Our Heritage Collections colleague Angela Mandrioli writes about seeing her native Italy through the stereoscope; looking at a set of cards in this original 3D format and an accompanying book from over a century ago held in our collections.
The first time I looked through a stereoscope I wasn't very impressed. All I could see was a couple of almost identical photographs which looked out of focus. Then, later on, I stumbled on a collection of late 19th century stereographic views of Italy which was arranged in a set entitled ‘Italy through the Stereoscope, Journeys in and about Italian Cities’ and produced by Underwood & Underwood based in New York and London, c1903 [EXE BD 42649]. It was an interesting find for an Italian living in England and I already wanted to know more. Who took the photographs and what did Italians look like over a hundred years ago? So I asked for help and with a bit more advice from the cinema experts, a 'new' old world in 3D finally opened up in front of my eyes, directly from the past. It turned out that watching stereographs involved a couple more tricks than looking at a plain 2D photograph. A stereograph needs to be adjusted on a stereoscope until it is in focus and the eyes need a few seconds to adjust to the image. Due diligence in following instructions payed off and immersive scenes of Italian cities at the turn of the 20th century came to life, populated with people living over a 100 years ago. The illusion was working.

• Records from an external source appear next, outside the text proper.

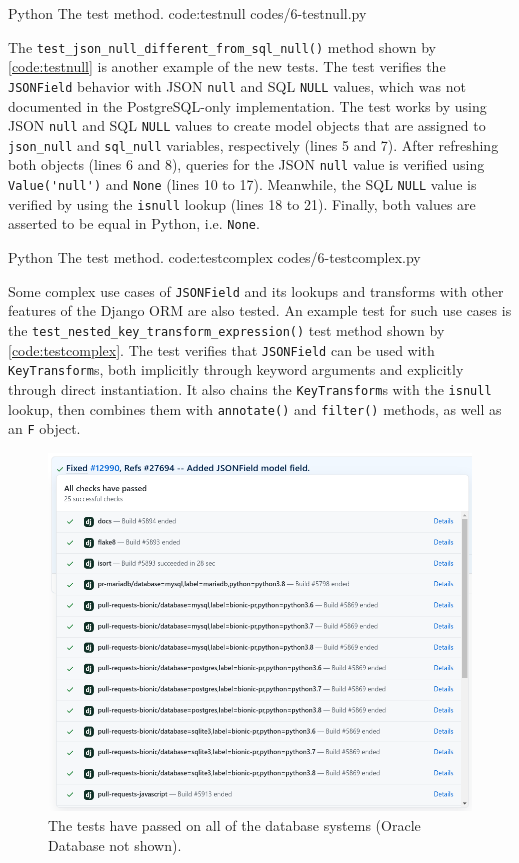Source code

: \listing
{Python}
{The  test method.}
{code:testnull}
{codes/6-testnull.py}

The \verb|test_json_null_different_from_sql_null()| method shown by
\autoref{code:testnull} is another example of the new tests. The test verifies
the \verb|JSONField| behavior with JSON \verb|null| and SQL \verb|NULL| values,
which was not documented in the PostgreSQL-only implementation. The test works
by using JSON \verb|null| and SQL \verb|NULL| values to create model objects
that are assigned to \verb|json_null| and \verb|sql_null| variables,
respectively (lines 5 and 7). After refreshing both objects (lines 6 and 8),
queries for the JSON \verb|null| value is verified using \verb|Value('null')|
and \verb|None| (lines 10 to 17). Meanwhile, the SQL \verb|NULL| value is
verified by using the \verb|isnull| lookup (lines 18 to 21). Finally, both
values are asserted to be equal in Python, i.e. \verb|None|.

\listing
{Python}
{The  test method.}
{code:testcomplex}
{codes/6-testcomplex.py}

Some complex use cases of \verb|JSONField| and its lookups and transforms with
other features of the Django ORM are also tested. An example test for such use
cases is the \verb|test_nested_key_transform_expression()| test method shown by
\autoref{code:testcomplex}. The test verifies that \verb|JSONField| can be used
with \verb|KeyTransform|s, both implicitly through keyword arguments and
explicitly through direct instantiation. It also chains the
\verb|KeyTransform|s with the \verb|isnull| lookup, then combines them with
\verb|annotate()| and \verb|filter()| methods, as well as an \verb|F| object.

\begin{figure}
	\centering
    \includegraphics[width=1.00\textwidth]{pics/github-checks.png}
	\caption{The tests have passed on all of the database systems
	(Oracle Database not shown).}
	\label{fig:checks}
\end{figure}


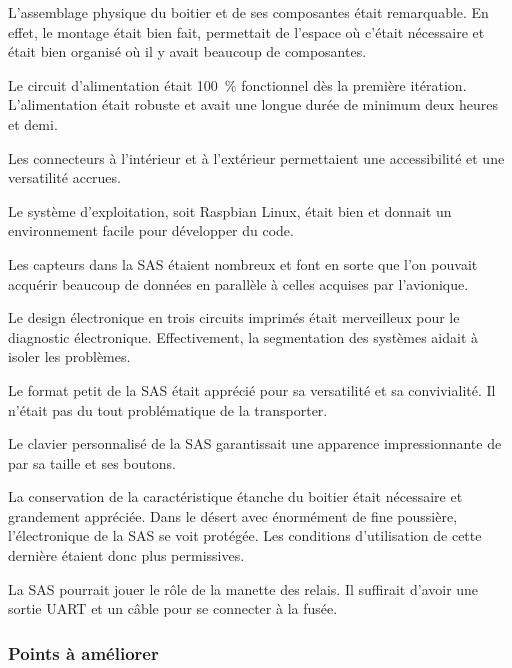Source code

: L’assemblage physique du boitier et de ses composantes était remarquable.
En effet, le montage était bien fait, permettait de l’espace où c’était
nécessaire et était bien organisé où il y avait beaucoup de composantes.
\par
Le circuit d’alimentation était 100~\% fonctionnel dès la première itération.
L’alimentation était robuste et avait une longue durée de minimum deux heures
et demi.
\par
Les connecteurs à l’intérieur et à l’extérieur permettaient une accessibilité
et une versatilité accrues.
\par
Le système d’exploitation, soit Raspbian Linux, était bien et donnait un
environnement facile pour développer du code.
\par
Les capteurs dans la SAS étaient nombreux et font en sorte que l’on pouvait
acquérir beaucoup de données en parallèle à celles acquises par l’avionique.
\par
Le design électronique en trois circuits imprimés était merveilleux pour le
diagnostic électronique. Effectivement, la segmentation des systèmes aidait à
isoler les problèmes.
\par
Le format petit de la SAS était apprécié pour sa versatilité et sa
convivialité. Il n’était pas du tout problématique de la transporter.
\par
Le clavier personnalisé de la SAS garantissait une apparence impressionnante de
par sa taille et ses boutons.
\par
La conservation de la caractéristique étanche du boitier était nécessaire et
grandement appréciée. Dans le désert avec énormément de fine poussière,
l’électronique de la SAS se voit protégée. Les conditions d’utilisation de
cette dernière étaient donc plus permissives.
\par
La SAS pourrait jouer le rôle de la manette des relais. Il suffirait d'avoir une
sortie UART et un câble pour se connecter à la fusée.

\subsubsection{Points à améliorer}

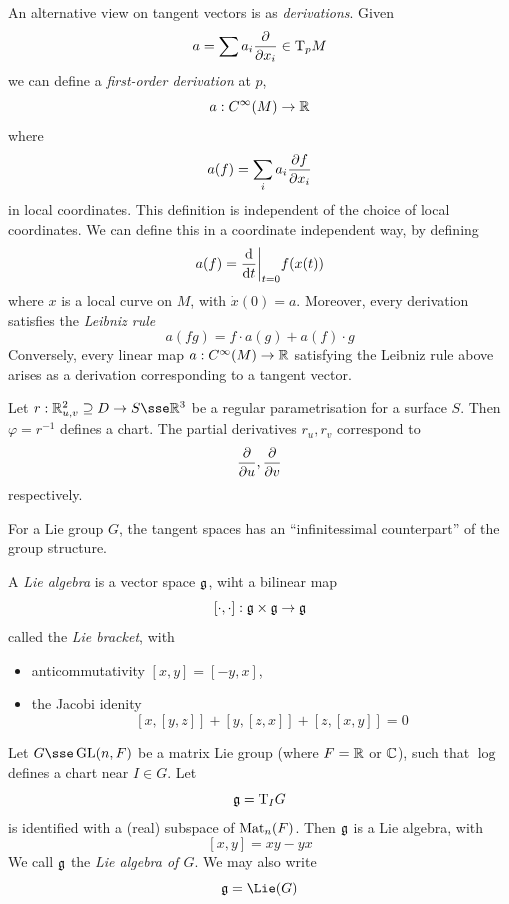 \documentclass{article}
\begin{document}
An alternative view on tangent vectors is as \emph{derivations}. Given
\[a = \sum a_i \pdv{x_i} \in \T_pM\]
we can define a \emph{first-order derivation} at \(p\),
\[a : C^\infty(M) \to \R\]
where
\[a(f) = \sum_i a_i \pdv{f}{x_i}\]
in local coordinates. This definition is independent of the choice of local coordinates. We can define this in a coordinate independent way, by defining
\[a(f) = \dv{t}\bigg\vert_{t=0}f(x(t))\]
where \(x\) is a local curve on \(M\), with \(\dot x(0) = a\). Moreover, every derivation satisfies the \emph{Leibniz rule}
\[a(fg) = f \cdot a(g) + a(f) \cdot g\]
Conversely, every linear map \(a : C^\infty(M) \to \R\) satisfying the Leibniz rule above arises as a derivation corresponding to a tangent vector.

\begin{example}
    Let \(r : \R^2_{u, v}\supseteq D \to S \sse \R^3\) be a regular parametrisation for a surface \(S\). Then \(\varphi = r^{-1}\) defines a chart. The partial derivatives \(r_u, r_v\) correspond to
    \[\pdv{u}, \pdv{v}\]
    respectively.
\end{example}

For a Lie group \(G\), the tangent spaces has an ``infinitessimal counterpart'' of the group structure.

\begin{definition}
     A \emph{Lie algebra} is a vector space \(\mfg\), wiht a bilinear map
    \[[\cdot, \cdot] : \mfg \times \mfg \to \mfg\]
    called the \emph{Lie bracket}, with
    \begin{itemize}
        \item anticommutativity \([x, y] = [-y, x]\),
        \item the Jacobi idenity
        \[[x,[y,z]] + [y, [z,x]] + [z, [x, y]] = 0\]
    \end{itemize}
\end{definition}

\begin{theorem}
    Let \(G \sse \GL(n, F)\) be a matrix Lie group (where \(F = \R\) or \(\C\)), such that \(\log\) defines a chart near \(I \in G\). Let
    \[\mfg = \T_IG\]
    is identified with a (real) subspace of \(\Mat_n(F)\). Then \(\mfg\) is a Lie algebra, with
    \[[x,y] = xy-yx\]
    We call \(\mfg\) the \emph{Lie algebra of \(G\)}. We may also write
    \[\mfg = \Lie(G)\]
\end{theorem}
\end{document}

I wonder how viewers must have been surprised when watching at those same images for the first time, looking at scenes suddenly ‘very real’ indeed, thanks to the depth of perspective re-created by a stereoscope. It must have been an incredibly immersive experience. It was fairly affordable too and sold to customers in America and Europe. Underwood & Underwood, the publishers, made their fortune selling stereoscopes and stereocards door to door to the American public from the early 1880s. Box sets were subsequently introduced by the company, often around a specific theme. Travel sets were also popular, promising the viewer the nearest substitute of a real journey to Italy at a fraction of the cost.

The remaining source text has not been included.